When we pulled up to the corner of Wakefield and Ashmead, my old client just happened to be getting into her car. I asked her if everything was alright, and while she assured me that nobody in her family got hurt she still looked gravely concerned, saying that she couldn’t talk about it because she was in a rush. There were a lot of people on the street, young kids gathered by the memorial for the victim set up on the west end of the block, and half-drunk old heads were causing commotion by the dark and dank corner bar, Milley’s Hideout. I couldn’t tell if my old client was genuinely in a rush or concerned about people seeing her talking to me and thinking I was a cop. She thanked me for coming to check on her family and pointed to her mother, who sat on the porch of her house, two doors down. I had met her mother a number of times during the months I worked here, and the older lady waved when she saw me, calling for me to come over, saying it was nice to see me again.
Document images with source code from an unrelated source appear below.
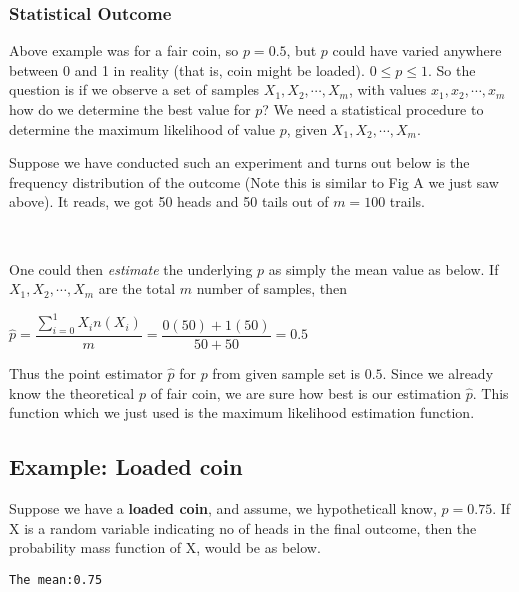 \documentclass[float=false,crop=false]{standalone}
\begin{document}
    \subsubsection{Statistical Outcome}\label{statistical-outcome}

Above example was for a fair coin, so \(p=0.5\), but \(p\) could have
varied anywhere between 0 and 1 in reality (that is, coin might be
loaded). \(0 \leq p \leq 1\). So the question is if we observe a set of
samples \(X_1, X_2, \cdots, X_m\), with values \(x_1,x_2, \cdots, x_m\)
how do we determine the best value for \(p\)? We need a statistical
procedure to determine the maximum likelihood of value \(p\), given
\(X_1, X_2, \cdots, X_m\).

Suppose we have conducted such an experiment and turns out below is the
frequency distribution of the outcome (Note this is similar to Fig A we
just saw above). It reads, we got 50 heads and 50 tails out of \(m=100\)
trails.
    \begin{center}
    \end{center}
    { \hspace*{\fill} \\}
    
    One could then \emph{estimate} the underlying \(p\) as simply the mean
value as below. If \(X_1,X_2,\cdots,X_m\) are the total \(m\) number of
samples, then

\(\hat{p} = \dfrac{\sum\limits_{i=0}^1X_in(X_i)}{m} = \dfrac{ 0(50) + 1(50)}{50 + 50} = 0.5\)

Thus the point estimator \(\hat{p}\) for \(p\) from given sample set is
\(0.5\). Since we already know the theoretical \(p\) of fair coin, we
are sure how best is our estimation \(\hat{p}\). This function which we
just used is the maximum likelihood estimation function.

    \subsection{Example: Loaded coin}\label{example-loaded-coin}

Suppose we have a \textbf{loaded coin}, and assume, we hypotheticall
know, \(p = 0.75\). If X is a random variable indicating no of heads in
the final outcome, then the probability mass function of X, would be as
below.
    \begin{Verbatim}[commandchars=\\\{\},fontsize=\footnotesize]
The mean:0.75

    \end{Verbatim}
\end{document}

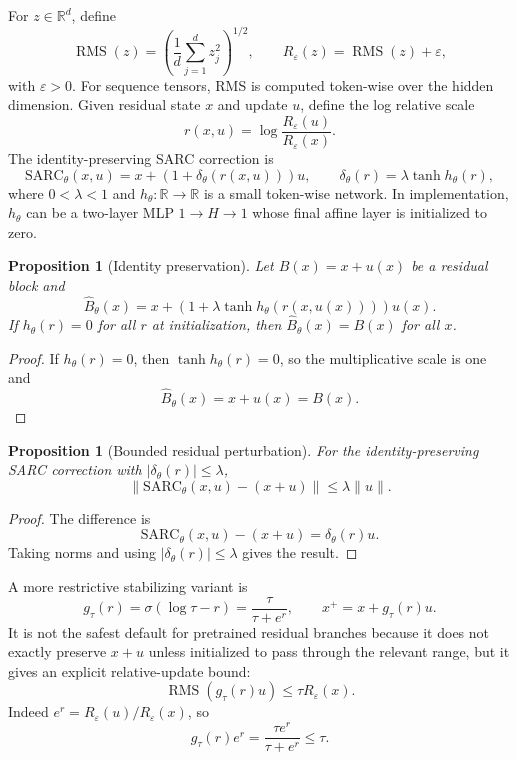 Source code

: \documentclass[11pt]{article}
\newtheorem{proposition}[theorem]{Proposition}
\theoremstyle{definition}
\newcommand{\R}{\mathbb{R}}
\newcommand{\RMS}{\operatorname{RMS}}
\begin{document}
For \(z\in\R^d\), define
\[
  \RMS(z)=\left(\frac{1}{d}\sum_{j=1}^d z_j^2\right)^{1/2},
  \qquad
  R_\varepsilon(z)=\RMS(z)+\varepsilon,
\]
with \(\varepsilon>0\). For sequence tensors, RMS is computed token-wise over the hidden dimension. Given residual state \(x\) and update \(u\), define the log relative scale
\[
  r(x,u)=\log\frac{R_\varepsilon(u)}{R_\varepsilon(x)}.
\]
The identity-preserving SARC correction is
\[
  \mathrm{SARC}_\theta(x,u)
  =
  x+\left(1+\delta_\theta(r(x,u))\right)u,
  \qquad
  \delta_\theta(r)=\lambda\tanh h_\theta(r),
\]
where \(0<\lambda<1\) and \(h_\theta:\R\to\R\) is a small token-wise network. In implementation, \(h_\theta\) can be a two-layer MLP \(1\to H\to 1\) whose final affine layer is initialized to zero.

\begin{proposition}[Identity preservation]
Let \(B(x)=x+u(x)\) be a residual block and
\[
  \widehat B_\theta(x)
  =
  x+\left(1+\lambda\tanh h_\theta(r(x,u(x)))\right)u(x).
\]
If \(h_\theta(r)=0\) for all \(r\) at initialization, then \(\widehat B_\theta(x)=B(x)\) for all \(x\).
\end{proposition}

\begin{proof}
If \(h_\theta(r)=0\), then \(\tanh h_\theta(r)=0\), so the multiplicative scale is one and
\[
  \widehat B_\theta(x)=x+u(x)=B(x).
\]
\end{proof}

\begin{proposition}[Bounded residual perturbation]
For the identity-preserving SARC correction with \(|\delta_\theta(r)|\le \lambda\),
\[
  \left\|\mathrm{SARC}_\theta(x,u)-(x+u)\right\|
  \le
  \lambda\|u\|.
\]
\end{proposition}

\begin{proof}
The difference is
\[
  \mathrm{SARC}_\theta(x,u)-(x+u)=\delta_\theta(r)u.
\]
Taking norms and using \(|\delta_\theta(r)|\le \lambda\) gives the result.
\end{proof}

A more restrictive stabilizing variant is
\[
  g_\tau(r)=\sigma(\log\tau-r)=\frac{\tau}{\tau+e^r},
  \qquad
  x^+=x+g_\tau(r)u.
\]
It is not the safest default for pretrained residual branches because it does not exactly preserve \(x+u\) unless initialized to pass through the relevant range, but it gives an explicit relative-update bound:
\[
  \RMS(g_\tau(r)u)\le \tau R_\varepsilon(x).
\]
Indeed \(e^r=R_\varepsilon(u)/R_\varepsilon(x)\), so
\[
  g_\tau(r)e^r=\frac{\tau e^r}{\tau+e^r}\le \tau.
\]
\end{document}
Mom is one of those spunky church lady types, with a house so packed with religious tchotchkes there’s not enough space on any flat surface to set a cup of coffee, yet who still likes to tip a drink or two from time to time. She gave me a warm welcome, inviting me up onto the porch where she sat in the afternoon sun with her grandkids. I asked her what happened and she cautiously lowered her voice, saying, “It was about 10 o’clock at night, it sounded like the shots went off right outside the window. BLAM, BLAM, BLAM, like that. I fell right to the ground for a second, but then I got up and ran to the window. I seen the car pulling away, it was a drive-by shooting.” Her voice dropped to a bare whisper and she continued, “I can’t say too much about it now, you know,” she nodded her head at a heavy set, bearded Muslim man in a red-and-white track suit who lingered on the sidewalk in front of her house, leaning up against a car. “There’s a lot of ears around here.”
I told her that I understood.
Were the kids scared, I asked?
“Scared to death. They was with their mom, she said they couldn’t sleep a wink that night.”
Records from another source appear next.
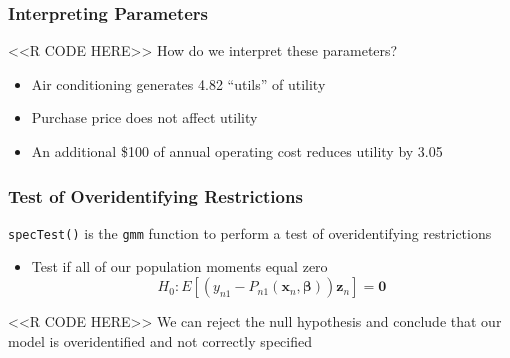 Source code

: \documentclass{beamer}
\begin{document}
\begin{frame}[fragile]\frametitle{Interpreting Parameters}
    <<R CODE HERE>>
    \vspace{2ex}
    How do we interpret these parameters?
    \begin{itemize}
        \item Air conditioning generates 4.82 ``utils'' of utility
        \item Purchase price does not affect utility
        \item An additional \$100 of annual operating cost reduces utility by 3.05
    \end{itemize}
\end{frame}

\begin{frame}[fragile]\frametitle{Test of Overidentifying Restrictions}
	\texttt{specTest()} is the \texttt{gmm} function to perform a test of overidentifying restrictions
	\begin{itemize}
		\item Test if all of our population moments equal zero
		$$H_0: E[\left( y_{n1} - P_{n1}(\bm{x}_n, \bm{\beta}) \right) \bm{z}_n] = \bm{0}$$
	\end{itemize}
    <<R CODE HERE>>
    \vspace{2ex}
    We can reject the null hypothesis and conclude that our model is overidentified and not correctly specified
\end{frame}
\end{document}
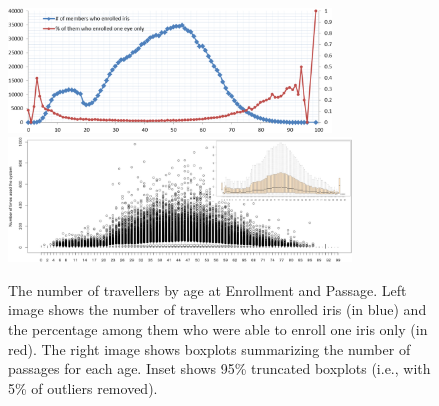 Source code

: \documentclass{cta-author}%
\begin{document}
\begin{figure}[!t]
\includegraphics[width=0.45\linewidth,height=1.3in]{eps/age-one-eye.eps}\quad 
\includegraphics[width=0.55\linewidth,height=1.3in]{eps/USED-wInset-0.eps} 

\caption{
The number of travellers by age at Enrollment and Passage. 
Left image shows the number of travellers who enrolled iris (in blue) and the percentage among them who were able to enroll one iris  only (in red). 
The right image shows  boxplots summarizing the number of passages for each age. Inset shows 95\% truncated boxplots (i.e., with 5\% of outliers removed). 
}
\label{fBoxplot-IQen}
\end{figure}
\end{document}
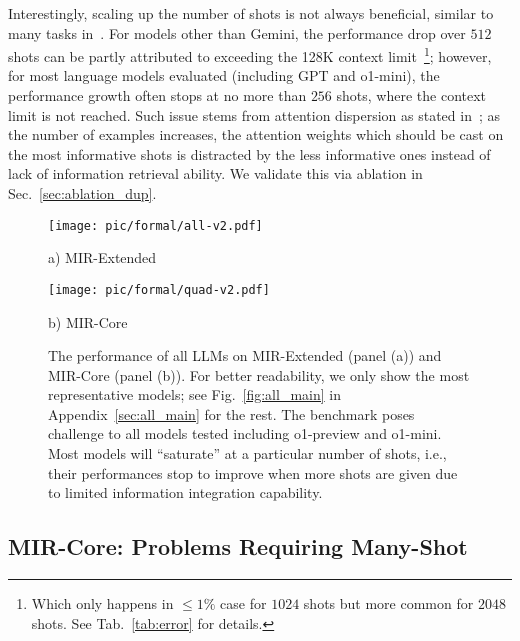 Interestingly, scaling up the number of shots is not always beneficial, similar to many tasks in~\citet{agarwal2024many}. For models other than Gemini, the performance drop over $512$ shots can be partly attributed to exceeding the 128K context limit~\footnote{Which only happens in $\leq 1\%$ case for $1024$ shots but more common for $2048$ shots. See Tab.~\ref{tab:error} for details.}; however, for most language models evaluated (including GPT and o1-mini), the performance growth often stops at no more than $256$ shots, where the context limit is not reached. Such issue stems from attention dispersion as stated in~\citet{yuan2024focused}; as the number of examples increases, the attention weights which should be cast on the most informative shots is distracted by the less informative ones instead of lack of information retrieval ability. We validate this via ablation in Sec.~\ref{sec:ablation_dup}.



\begin{figure}[ht]
    \centering
    \begin{minipage}[c]{0.4\linewidth}
        \centering
        \texttt{[image: pic/formal/all-v2.pdf]}
        \caption*{a) MIR-Extended}
    \end{minipage}
    \hfill
    \begin{minipage}[c]{0.55\linewidth}
        \centering
        \texttt{[image: pic/formal/quad-v2.pdf]}
        \caption*{b) MIR-Core}
    \end{minipage}
    
    \caption{The performance of all LLMs on MIR-Extended (panel (a)) and MIR-Core (panel (b)). For better readability, we only show the most representative models; see Fig.~\ref{fig:all_main} in Appendix~\ref{sec:all_main} for the rest. The benchmark poses challenge to all models tested including o1-preview and o1-mini. Most models will ``saturate'' at a particular number of shots, i.e., their performances stop to improve when more shots are given due to limited information integration capability.}
    \label{fig:main}
\end{figure}



\label{sec:main}

\subsection{MIR-Core: Problems Requiring Many-Shot} %
\label{sec:discr}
I looked off toward Milley’s Corner, which I always suspected was the hub of neighborhood drug trafficking. Last summer when I worked here I watched heavy foot traffic coming to and going from the bar even at mid-morning on a weekday. It always drew a rough-looking crowd, and I recognized the same crew of malingerers still hanging outside.
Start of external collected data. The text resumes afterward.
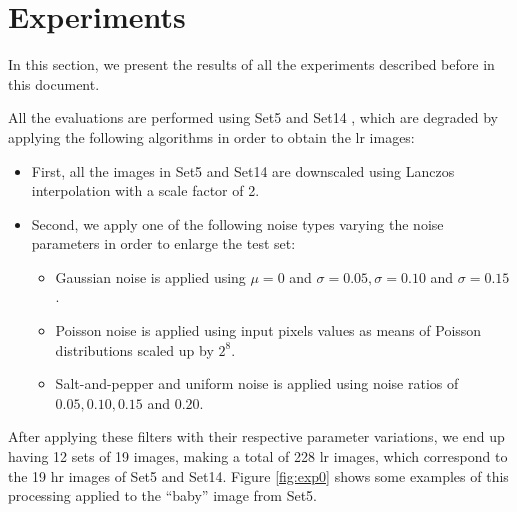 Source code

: \section{Experiments}\label{sec:experiments}
In this section, we present the results of all the experiments described before in this document.  

All the evaluations are performed using Set5 \cite{SET5} and Set14 \cite{SET14}, which are degraded by applying the following algorithms in order to obtain the \gls{lr} images:

\begin{itemize}
\item First, all the images in Set5 and Set14 are downscaled using Lanczos interpolation with a scale factor of 2. 
\item Second, we apply one of the following noise types varying the noise parameters in order to enlarge the test set:
\begin{itemize}
	\item Gaussian noise is applied using $\mu=0$ and $\sigma = 0.05, \sigma = 0.10$ and $\sigma = 0.15$.
	\item Poisson noise is applied using input pixels values as means of Poisson distributions scaled up by $2^8$.
	\item Salt-and-pepper and uniform noise is applied using noise ratios of $0.05, 0.10, 0.15$ and $0.20$.
\end{itemize}
\end{itemize}

After applying these filters with their respective parameter variations, we end up having 12 sets of 19 images, making a total of 228 \gls{lr} images, which correspond to the 19 \gls{hr} images of Set5 and Set14. Figure \ref{fig:exp0} shows some examples of this processing applied to the ``baby'' image from Set5.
“I bet that Milley’s Corner had something to with it,” I said, speculating aloud about the bar. “What do you think?”
Mom rolled her eyes and said, “Baby, let me tell you something. I like me a beer from time to time. But I do not need a beer so bad that I’m going to walk in there to get one.”
“Enough said,” I replied.
I explained about the memorial project and asked her if she thought the corner crew would mind us snapping pictures. Mom told us to go ahead, that we weren’t hurting nobody, and to use her name if anyone had a problem with it. I turned to leave after thanking her for her help and she said, “Good looking out, sweety, it’s nice to know you still thinkin’ about us.”
When we set up to shoot the memorial, the tall, lanky old head with a graying Afro and shaggy beard who’s in front of Milley’s Corner 24/7/365 called out, “Who you with?”
“The news,” I called back.
“Yo, bring a copy ’round when you get it. Bring us a copy ’round.”